World Bank Tells Policymakers “Go Cashless” To Solve Poverty

By Alix Murphy

Last week the World Bank quietly released an important report on financial inclusion. It sets out clear guidelines from one of the world's most influential organisations about how to get the world's 2 billion unbanked into the formal financial system.

While the word ‘FinTech’ isn't mentioned, the Payment Aspects of Financial Inclusion Report (co-authored by the Bank for International Settlements) shows how technology will play a critical role in helping people gain access to financial services: by helping them to go cashless.

The report urges policymakers to leverage existing mobile and digital innovations across the developing world such as Mobile Money, and to tap into large and recurrent payment streams like remittances, to stimulate a 'virtuous cycle' of cashless payments throughout the economy.

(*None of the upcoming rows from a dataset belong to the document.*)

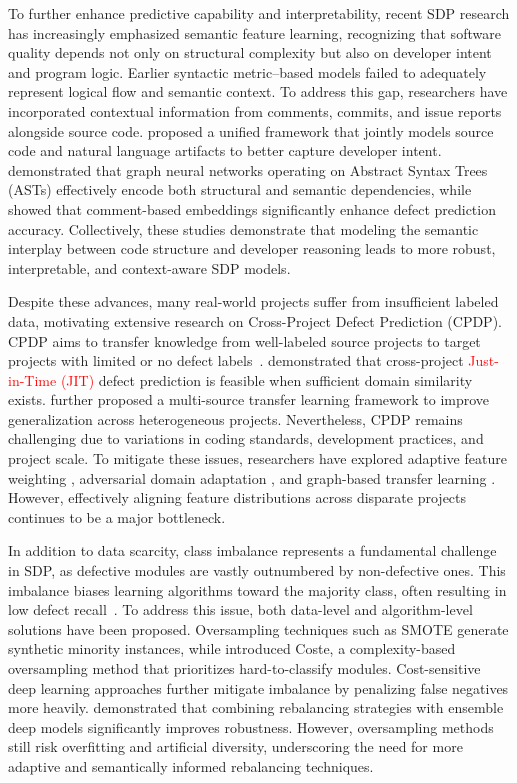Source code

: \documentclass[authoryear,final,5p,times,twocolumn]{elsarticle}
\theoremstyle{plain}
\begin{document}
To further enhance predictive capability and interpretability, recent SDP research has increasingly emphasized semantic feature learning, recognizing that software quality depends not only on structural complexity but also on developer intent and program logic. Earlier syntactic metric–based models failed to adequately represent logical flow and semantic context. To address this gap, researchers have incorporated contextual information from comments, commits, and issue reports alongside source code. \citet{liu2023semantic} proposed a unified framework that jointly models source code and natural language artifacts to better capture developer intent. \citet{xu2020defect} demonstrated that graph neural networks operating on Abstract Syntax Trees (ASTs) effectively encode both structural and semantic dependencies, while \citet{huo2018learning} showed that comment-based embeddings significantly enhance defect prediction accuracy. Collectively, these studies demonstrate that modeling the semantic interplay between code structure and developer reasoning leads to more robust, interpretable, and context-aware SDP models.

Despite these advances, many real-world projects suffer from insufficient labeled data, motivating extensive research on Cross-Project Defect Prediction (CPDP). CPDP aims to transfer knowledge from well-labeled source projects to target projects with limited or no defect labels~\citep{saeed2024cross}. \citet{kamei2016just} demonstrated that cross-project \textcolor{red}{Just-in-Time (JIT)} defect prediction is feasible when sufficient domain similarity exists. \citet{bai2022transfer} further proposed a multi-source transfer learning framework to improve generalization across heterogeneous projects. Nevertheless, CPDP remains challenging due to variations in coding standards, development practices, and project scale. To mitigate these issues, researchers have explored adaptive feature weighting \citep{tong2023array}, adversarial domain adaptation \citep{sheng2020adversarial}, and graph-based transfer learning \citep{xing2022cross}. However, effectively aligning feature distributions across disparate projects continues to be a major bottleneck.

In addition to data scarcity, class imbalance represents a fundamental challenge in SDP, as defective modules are vastly outnumbered by non-defective ones. This imbalance biases learning algorithms toward the majority class, often resulting in low defect recall~\citep{gong2019tackling}. To address this issue, both data-level and algorithm-level solutions have been proposed. Oversampling techniques such as SMOTE \citep{pak2018smote} generate synthetic minority instances, while \citet{feng2021coste} introduced Coste, a complexity-based oversampling method that prioritizes hard-to-classify modules. Cost-sensitive deep learning approaches further mitigate imbalance by penalizing false negatives more heavily. \citet{yedida2021value} demonstrated that combining rebalancing strategies with ensemble deep models significantly improves robustness. However, oversampling methods still risk overfitting and artificial diversity, underscoring the need for more adaptive and semantically informed rebalancing techniques.
\end{document}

If you don't want to read the full 82 page report, here are some of the key findings:

  1. Financial inclusion is no longer just about having a bank account

While it's been the talk of the payments industry for years, the World Bank has officially recognised that you don't need a bank account to access financial services, but simply a "transaction account" through which payments can be made and received, and where money can be stored safely.

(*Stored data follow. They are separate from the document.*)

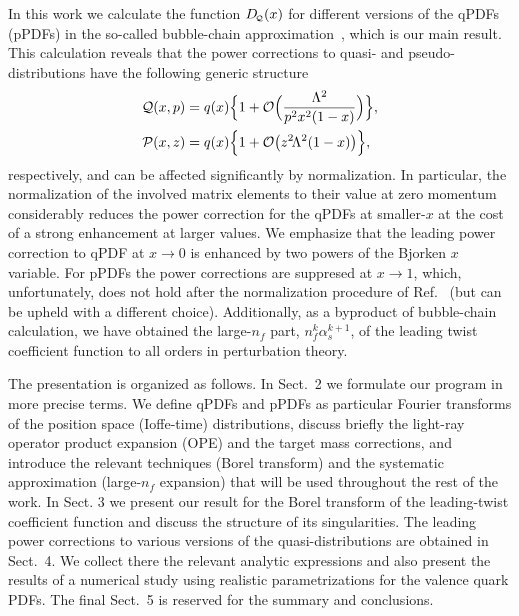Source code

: In this work we calculate the function $D_{\Qd}(x)$ for different versions of the qPDFs (pPDFs) in the so-called bubble-chain approximation~\cite{Beneke:1998ui}, which is our main result. This calculation reveals that the power corrections to quasi- and pseudo-distributions have the
following generic structure
\begin{align}
 \cQ (x,p) &=  q(x) \Big\{1 + \mathcal{O}\Big( \frac{\Lambda^2}{p^2x^2(1-x)}\Big) \Big\},  
\notag\\
\mathcal{P}(x,z) &= q(x)\Big\{1 + \mathcal{O}\big( z^2\!\Lambda^2{(1-x)}\big)\Big\},
\end{align}
respectively, and can be affected significantly by normalization. In particular, the normalization of the involved matrix elements to their value at zero momentum considerably reduces the power correction for the qPDFs at smaller-$x$ at the cost of a strong enhancement at larger values. We emphasize that the leading power correction to qPDF at $x\to 0$  is enhanced by two powers of the Bjorken $x$ variable. For pPDFs the power corrections are suppresed at $x\to1$, which, unfortunately,  does not hold after the normalization procedure of Ref.~\cite{Orginos:2017kos} (but can be upheld with a different choice). Additionally, as a byproduct of bubble-chain calculation, we have obtained the large-$n_f$ part, $n^k_f \alpha_s^{k+1}$, of the
leading twist coefficient function to all orders in perturbation theory.   

    

The presentation is organized as follows. In Sect.~2 we formulate
our program in more precise terms. We define qPDFs and  pPDFs as 
particular Fourier transforms of the position space (Ioffe-time) distributions, 
discuss briefly the light-ray operator product expansion (OPE) and the target mass corrections, and  
introduce the relevant techniques (Borel transform) and the systematic approximation
(large-$n_f$ expansion) that will be used throughout the rest of
the work. In Sect. 3 we present our result for the Borel transform of the leading-twist
coefficient function and discuss the structure of its singularities. 
The leading power corrections to various versions of the quasi-distributions are obtained in Sect.~4. 
We collect there the relevant analytic expressions and also present the results of a numerical 
study using realistic parametrizations for the valence quark PDFs. 
The final Sect.~5 is reserved for the summary and conclusions.   


%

Previous financial inclusion efforts focused too narrowly on getting everybody "banked", but these failed to reach hundreds of millions of people because of the high costs of extending banking infrastructure into rural areas, especially in developing countries.

The World Bank now says that simple transaction accounts offered by non-bank entities such as e-money issuers and Mobile Money, are "an essential financial service", reflecting a visionary about-turn in the international development sector and fight against global poverty.

  1. Mobile Money is one of the key drivers enabling financial inclusion.

Mobile phones now reach the most remote communities across the world, in places where banks cannot penetrate. Mobile Money, a simple electronic account linked to a mobile phone number, is now available in 93 countries, enabling unbanked customers to make basic transfers and payments at very low cost.

"…e-money payment services through mobile phones seem to be especially well suited for rural and isolated areas, where providing physical points of access to payment services can be expensive".

A payments account is one thing, but full financial inclusion also depends on access to crucial services such as credit, savings and insurance, which help to protect households against income shocks and disaster. Mobile Money providers are among the payment services most innovatively driving financial inclusion by providing access to micro-insurance, micro-loans and even interest-bearing savings accounts.

  1. Remittances are a "catalytic pillar" in driving electronic payments and boosting financial inclusion

One in seven of the world’s population is a migrant, yet migrants and their families are among those least likely to be financially included. Remittances – the money sent by migrants back to their home country - comprise a crucial part of daily subsistence and financial security for hundreds of millions of people around the world.

Up until now the potential of remittances have remained "largely untapped". This is because many remittance payments are made and received in cash and so are disconnected from the broader domestic payments infrastructure.

Channelling remittances directly into Mobile Money provides a missing link to financial inclusion by enabling the recipients of remittances to make payments like utility bills and other essential transactions directly from their account.

  1. Financial inclusion depends on an 'ecosystem' of businesses and services accepting electronic payments

Regardless of income level or geography, electronic payments simply won't be used unless they are useful. Many earlier attempts at transactional accounts such as prepaid cards have remained fragmented with low acceptance among businesses, which in turn results in low usage among customers.

In countries where Mobile Money has flourished, a broad ecosystem exists for customers to make transactions beyond just peer-to-peer payments, such as paying utility bills and school fees, or receiving salary payments directly via their account.

Frequent usage of transactional accounts in turn justifies investment in modernisation of national payment systems to channel more electronic payments, which in turn results in a "virtuous circle" enabling greater access to and usage of transactional accts.